A wasm module is not natively able to create any effects outside of reading / writing from its own linear memory. To enable other effects (e.g. reading / writing to the Casper global state), wasm modules must import functions from the host environment they are running in. In the case of contracts on the Casper blockchain, this host is the Casper runtime.

Here, we briefly describe the functionalities provided by imported functions. All these features are conveniently accessible via functions in the Casper Rust library. For a more detailed description of the functions available for contracts to import, see Appendix A.

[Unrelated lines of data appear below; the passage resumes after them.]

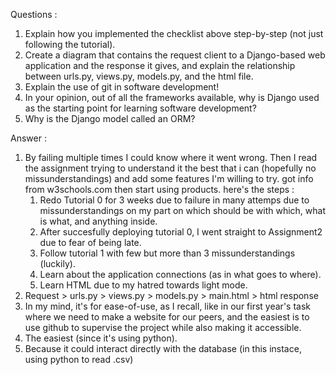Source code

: Questions :
1. Explain how you implemented the checklist above step-by-step (not just following the tutorial).
2. Create a diagram that contains the request client to a Django-based web application and the response it gives, and explain the relationship between urls.py, views.py, models.py, and the html file.
3. Explain the use of git in software development!
4. In your opinion, out of all the frameworks available, why is Django used as the starting point for learning software development?
5. Why is the Django model called an ORM?

Answer :
1. By failing multiple times I could know where it went wrong. Then I read the assignment trying to understand it the best that i can (hopefully no missunderstandings) and add some features I'm willing to try. got info from w3schools.com then start using products. here's the steps :
	1. Redo Tutorial 0 for 3 weeks due to failure in many attemps due to missunderstandings on my part on which should be with which, what is what, and anything inside.
	2. After succesfully deploying tutorial 0, I went straight to Assignment2 due to fear of being late.
	3. Follow tutorial 1 with few but more than 3 missunderstandings (luckily).
	4. Learn about the application connections (as in what goes to where).
	5. Learn HTML due to my hatred towards light mode.
2. Request > urls.py > views.py > models.py > main.html > html response
3. In my mind, it's for ease-of-use, as I recall, like in our first year's task where we need to make a website for our peers, and the easiest is to use github to supervise the project while also making it accessible.
4. The easiest (since it's using python).
5. Because it could interact directly with the database (in this instace, using python to read .csv)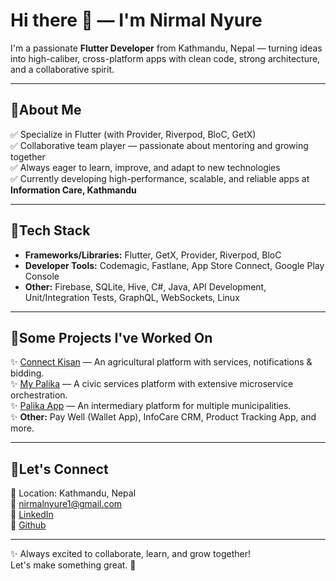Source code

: # Hi there 👋 — I'm Nirmal Nyure

I'm a passionate **Flutter Developer** from Kathmandu, Nepal — turning ideas into high-caliber, cross-platform apps with clean code, strong architecture, and a collaborative spirit.

---

## 🔹About Me

✅ Specialize in Flutter (with Provider, Riverpod, BloC, GetX)  
✅ Collaborative team player — passionate about mentoring and growing together  
✅ Always eager to learn, improve, and adapt to new technologies  
✅ Currently developing high-performance, scalable, and reliable apps at **Information Care, Kathmandu**  

---

## 🔹Tech Stack

- **Frameworks/Libraries:** Flutter, GetX, Provider, Riverpod, BloC
- **Developer Tools:** Codemagic, Fastlane, App Store Connect, Google Play Console
- **Other:** Firebase, SQLite, Hive, C#, Java, API Development, Unit/Integration Tests, GraphQL, WebSockets, Linux

---

## 🔹Some Projects I've Worked On

✨ [Connect Kisan](https://play.google.com/store/apps/details?id=your.package.name) — An agricultural platform with services, notifications & bidding.  
✨ [My Palika](https://play.google.com/store/apps/details?id=your.package.name) — A civic services platform with extensive microservice orchestration.  
✨ [Palika App](https://play.google.com/store/apps/details?id=your.package.name) — An intermediary platform for multiple municipalities.  
✨ **Other:** Pay Well (Wallet App), InfoCare CRM, Product Tracking App, and more.

---

## 🔹Let's Connect

📍 Location: Kathmandu, Nepal  
📧 [nirmalnyure1@gmail.com](mailto:nirmalnyure1@gmail.com)  
🔹 [LinkedIn](https://www.linkedin.com/)   
🔹 [Github](https://github.com/nirmalnyure1/)    

---

✨ Always excited to collaborate, learn, and grow together!  
Let's make something great. 🚀  

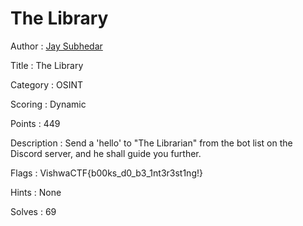 # The Library
Author : <a href="https://github.com/JaySubhedar">Jay Subhedar</a>

Title : The Library

Category : OSINT

Scoring : Dynamic

Points : 449

Description : Send a 'hello' to "The Librarian" from the bot list on the Discord server, and he shall guide you further.

Flags : VishwaCTF{b00ks_d0_b3_1nt3r3st1ng!}

Hints : None

Solves : 69
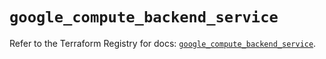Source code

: # `google_compute_backend_service`

Refer to the Terraform Registry for docs: [`google_compute_backend_service`](https://registry.terraform.io/providers/hashicorp/google-beta/5.19.0/docs/resources/google_compute_backend_service).
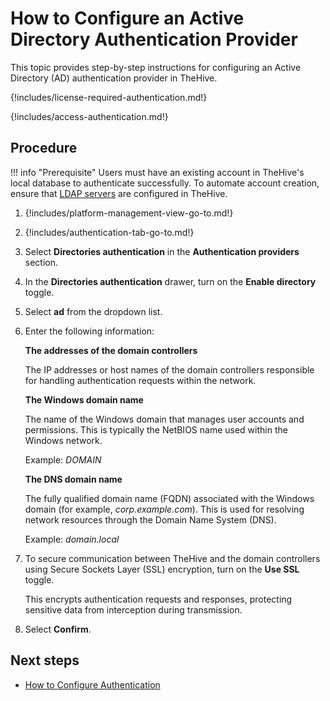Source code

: # How to Configure an Active Directory Authentication Provider

This topic provides step-by-step instructions for configuring an Active Directory (AD) authentication provider in TheHive.

{!includes/license-required-authentication.md!}

{!includes/access-authentication.md!}

## Procedure

!!! info "Prerequisite"
    Users must have an existing account in TheHive's local database to authenticate successfully. To automate account creation, ensure that [LDAP servers](../../administration/ldap-server.md) are configured in TheHive.

1. {!includes/platform-management-view-go-to.md!}

2. {!includes/authentication-tab-go-to.md!}

3. Select **Directories authentication** in the **Authentication providers** section.

4. In the **Directories authentication** drawer, turn on the **Enable directory** toggle.

5. Select **ad** from the dropdown list.

6. Enter the following information:

    **The addresses of the domain controllers**

    The IP addresses or host names of the domain controllers responsible for handling authentication requests within the network.

    **The Windows domain name**

    The name of the Windows domain that manages user accounts and permissions. This is typically the NetBIOS name used within the Windows network.

    Example: *DOMAIN*

    **The DNS domain name**

    The fully qualified domain name (FQDN) associated with the Windows domain (for example, *corp.example.com*). This is used for resolving network resources through the Domain Name System (DNS).

    Example: *domain.local*

7. To secure communication between TheHive and the domain controllers using Secure Sockets Layer (SSL) encryption, turn on the **Use SSL** toggle.

    This encrypts authentication requests and responses, protecting sensitive data from interception during transmission.

8. Select **Confirm**.

## Next steps

* [How to Configure Authentication](configure-authentication.md)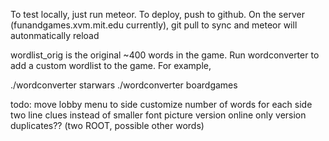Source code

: To test locally, just run meteor. To deploy, push to github. On the server (funandgames.xvm.mit.edu currently), git pull to sync and meteor will autonmatically reload

wordlist_orig is the original ~400 words in the game. Run wordconverter <suffix> to add a custom wordlist to the game. For example,

./wordconverter starwars
./wordconverter boardgames

todo:
move lobby menu to side
customize number of words for each side
two line clues instead of smaller font
picture version
online only version
duplicates?? (two ROOT, possible other words)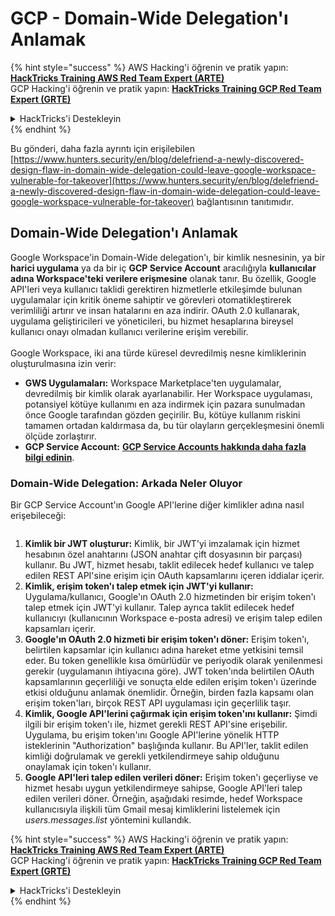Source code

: # GCP - Domain-Wide Delegation'ı Anlamak

{% hint style="success" %}
AWS Hacking'i öğrenin ve pratik yapın:<img src="../../../.gitbook/assets/image (1) (1) (1) (1).png" alt="" data-size="line">[**HackTricks Training AWS Red Team Expert (ARTE)**](https://training.hacktricks.xyz/courses/arte)<img src="../../../.gitbook/assets/image (1) (1) (1) (1).png" alt="" data-size="line">\
GCP Hacking'i öğrenin ve pratik yapın: <img src="../../../.gitbook/assets/image (2) (1).png" alt="" data-size="line">[**HackTricks Training GCP Red Team Expert (GRTE)**<img src="../../../.gitbook/assets/image (2) (1).png" alt="" data-size="line">](https://training.hacktricks.xyz/courses/grte)

<details>

<summary>HackTricks'i Destekleyin</summary>

* [**abonelik planlarını**](https://github.com/sponsors/carlospolop) kontrol edin!
* **💬 [**Discord grubuna**](https://discord.gg/hRep4RUj7f) veya [**telegram grubuna**](https://t.me/peass) katılın ya da **Twitter**'da **bizi takip edin** 🐦 [**@hacktricks\_live**](https://twitter.com/hacktricks_live)**.**
* **Hacking ipuçlarını paylaşmak için** [**HackTricks**](https://github.com/carlospolop/hacktricks) ve [**HackTricks Cloud**](https://github.com/carlospolop/hacktricks-cloud) github reposuna PR gönderin.

</details>
{% endhint %}

Bu gönderi, daha fazla ayrıntı için erişilebilen [https://www.hunters.security/en/blog/delefriend-a-newly-discovered-design-flaw-in-domain-wide-delegation-could-leave-google-workspace-vulnerable-for-takeover](https://www.hunters.security/en/blog/delefriend-a-newly-discovered-design-flaw-in-domain-wide-delegation-could-leave-google-workspace-vulnerable-for-takeover) bağlantısının tanıtımıdır.

## **Domain-Wide Delegation'ı Anlamak**

Google Workspace'in Domain-Wide delegation'ı, bir kimlik nesnesinin, ya bir **harici uygulama** ya da bir iç **GCP Service Account** aracılığıyla **kullanıcılar adına Workspace'teki verilere erişmesine** olanak tanır. Bu özellik, Google API'leri veya kullanıcı taklidi gerektiren hizmetlerle etkileşimde bulunan uygulamalar için kritik öneme sahiptir ve görevleri otomatikleştirerek verimliliği artırır ve insan hatalarını en aza indirir. OAuth 2.0 kullanarak, uygulama geliştiricileri ve yöneticileri, bu hizmet hesaplarına bireysel kullanıcı onayı olmadan kullanıcı verilerine erişim verebilir.\
\
Google Workspace, iki ana türde küresel devredilmiş nesne kimliklerinin oluşturulmasına izin verir:

* **GWS Uygulamaları:** Workspace Marketplace'ten uygulamalar, devredilmiş bir kimlik olarak ayarlanabilir. Her Workspace uygulaması, potansiyel kötüye kullanımı en aza indirmek için pazara sunulmadan önce Google tarafından gözden geçirilir. Bu, kötüye kullanım riskini tamamen ortadan kaldırmasa da, bu tür olayların gerçekleşmesini önemli ölçüde zorlaştırır.
* **GCP Service Account:** [**GCP Service Accounts hakkında daha fazla bilgi edinin**](../gcp-basic-information/#service-accounts).

### **Domain-Wide Delegation: Arkada Neler Oluyor**

Bir GCP Service Account'ın Google API'lerine diğer kimlikler adına nasıl erişebileceği:

<figure><img src="../../../.gitbook/assets/image (58).png" alt=""><figcaption></figcaption></figure>

1. **Kimlik bir JWT oluşturur:** Kimlik, bir JWT'yi imzalamak için hizmet hesabının özel anahtarını (JSON anahtar çift dosyasının bir parçası) kullanır. Bu JWT, hizmet hesabı, taklit edilecek hedef kullanıcı ve talep edilen REST API'sine erişim için OAuth kapsamlarını içeren iddialar içerir.
2. **Kimlik, erişim token'ı talep etmek için JWT'yi kullanır:** Uygulama/kullanıcı, Google'ın OAuth 2.0 hizmetinden bir erişim token'ı talep etmek için JWT'yi kullanır. Talep ayrıca taklit edilecek hedef kullanıcıyı (kullanıcının Workspace e-posta adresi) ve erişim talep edilen kapsamları içerir.
3. **Google'ın OAuth 2.0 hizmeti bir erişim token'ı döner:** Erişim token'ı, belirtilen kapsamlar için kullanıcı adına hareket etme yetkisini temsil eder. Bu token genellikle kısa ömürlüdür ve periyodik olarak yenilenmesi gerekir (uygulamanın ihtiyacına göre). JWT token'ında belirtilen OAuth kapsamlarının geçerliliği ve sonuçta elde edilen erişim token'ı üzerinde etkisi olduğunu anlamak önemlidir. Örneğin, birden fazla kapsamı olan erişim token'ları, birçok REST API uygulaması için geçerlilik taşır.
4. **Kimlik, Google API'lerini çağırmak için erişim token'ını kullanır:** Şimdi ilgili bir erişim token'ı ile, hizmet gerekli REST API'sine erişebilir. Uygulama, bu erişim token'ını Google API'lerine yönelik HTTP isteklerinin "Authorization" başlığında kullanır. Bu API'ler, taklit edilen kimliği doğrulamak ve gerekli yetkilendirmeye sahip olduğunu onaylamak için token'ı kullanır.
5. **Google API'leri talep edilen verileri döner:** Erişim token'ı geçerliyse ve hizmet hesabı uygun yetkilendirmeye sahipse, Google API'leri talep edilen verileri döner. Örneğin, aşağıdaki resimde, hedef Workspace kullanıcısıyla ilişkili tüm Gmail mesaj kimliklerini listelemek için _users.messages.list_ yöntemini kullandık.

{% hint style="success" %}
AWS Hacking'i öğrenin ve pratik yapın:<img src="../../../.gitbook/assets/image (1) (1) (1) (1).png" alt="" data-size="line">[**HackTricks Training AWS Red Team Expert (ARTE)**](https://training.hacktricks.xyz/courses/arte)<img src="../../../.gitbook/assets/image (1) (1) (1) (1).png" alt="" data-size="line">\
GCP Hacking'i öğrenin ve pratik yapın: <img src="../../../.gitbook/assets/image (2) (1).png" alt="" data-size="line">[**HackTricks Training GCP Red Team Expert (GRTE)**<img src="../../../.gitbook/assets/image (2) (1).png" alt="" data-size="line">](https://training.hacktricks.xyz/courses/grte)

<details>

<summary>HackTricks'i Destekleyin</summary>

* [**abonelik planlarını**](https://github.com/sponsors/carlospolop) kontrol edin!
* **💬 [**Discord grubuna**](https://discord.gg/hRep4RUj7f) veya [**telegram grubuna**](https://t.me/peass) katılın ya da **Twitter**'da **bizi takip edin** 🐦 [**@hacktricks\_live**](https://twitter.com/hacktricks_live)**.**
* **Hacking ipuçlarını paylaşmak için** [**HackTricks**](https://github.com/carlospolop/hacktricks) ve [**HackTricks Cloud**](https://github.com/carlospolop/hacktricks-cloud) github reposuna PR gönderin.

</details>
{% endhint %}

• Reading / writing from global state
  • read, write, add functions allow working with exiting URefs
  • new_uref allows creating a new URef initialized with a given value (see section below about how URefs are generated)
  • store_function allows writing a contract under a hash key
  • get_uref, list_known_urefs, add_uref, remove_uref allow working with the named keys of the current context (account or contract)
• Account functionality
  • add_associated_key, remove_associated_key, update_associated_key, set_action_threshold support the various key management actions
  • main_purse returns the main purse of the account
• Runtime flow and properties
  • call_contract allows executing a contract stored under a key (hash or URef), including passing arguments and getting a return value
  • ret is used by contracts to return a value to their caller (i.e. enables return values from call_contract)
  • get_named_arg allows getting arguments passed to the contract (either to session code as part of the deploy, or arguments to call_contract)
  • revert exits the entire executing deploy, reverting any effects it caused, and returns a status code that is captured in the block
  • get_caller returns the public key of the account for the current deploy (can be used for control flow based on specific users of the blockchain)
  • get_phase returns the current phase of the deploy execution
  • get_blocktime gets the timestamp of the block this deploy will be included in
• Mint functionality
  • create_purse creates a new empty purse, returning the URef to the purse
  • get_balance reads the balance of a purse
  • transfer_to_account transfers from the present account's main purse to the main purse of a specified account (creating the account if it does not exist)
  • transfer_from_purse_to_account transfer from a specified purse to the main purse of a specified account (creating the account if it does not exist)
  • transfer_from_purse_to_purse alias for the mint’s transfer function

Generating URefs

URefs are generated using a cryptographically secure random number generator using the ChaCha algorithm. The random number generator is seeded by taking the blake2b256 hash of the deploy hash concatenated with an index representing the current phase of execution (to prevent collisions between URefs generated in different phases of the same deploy).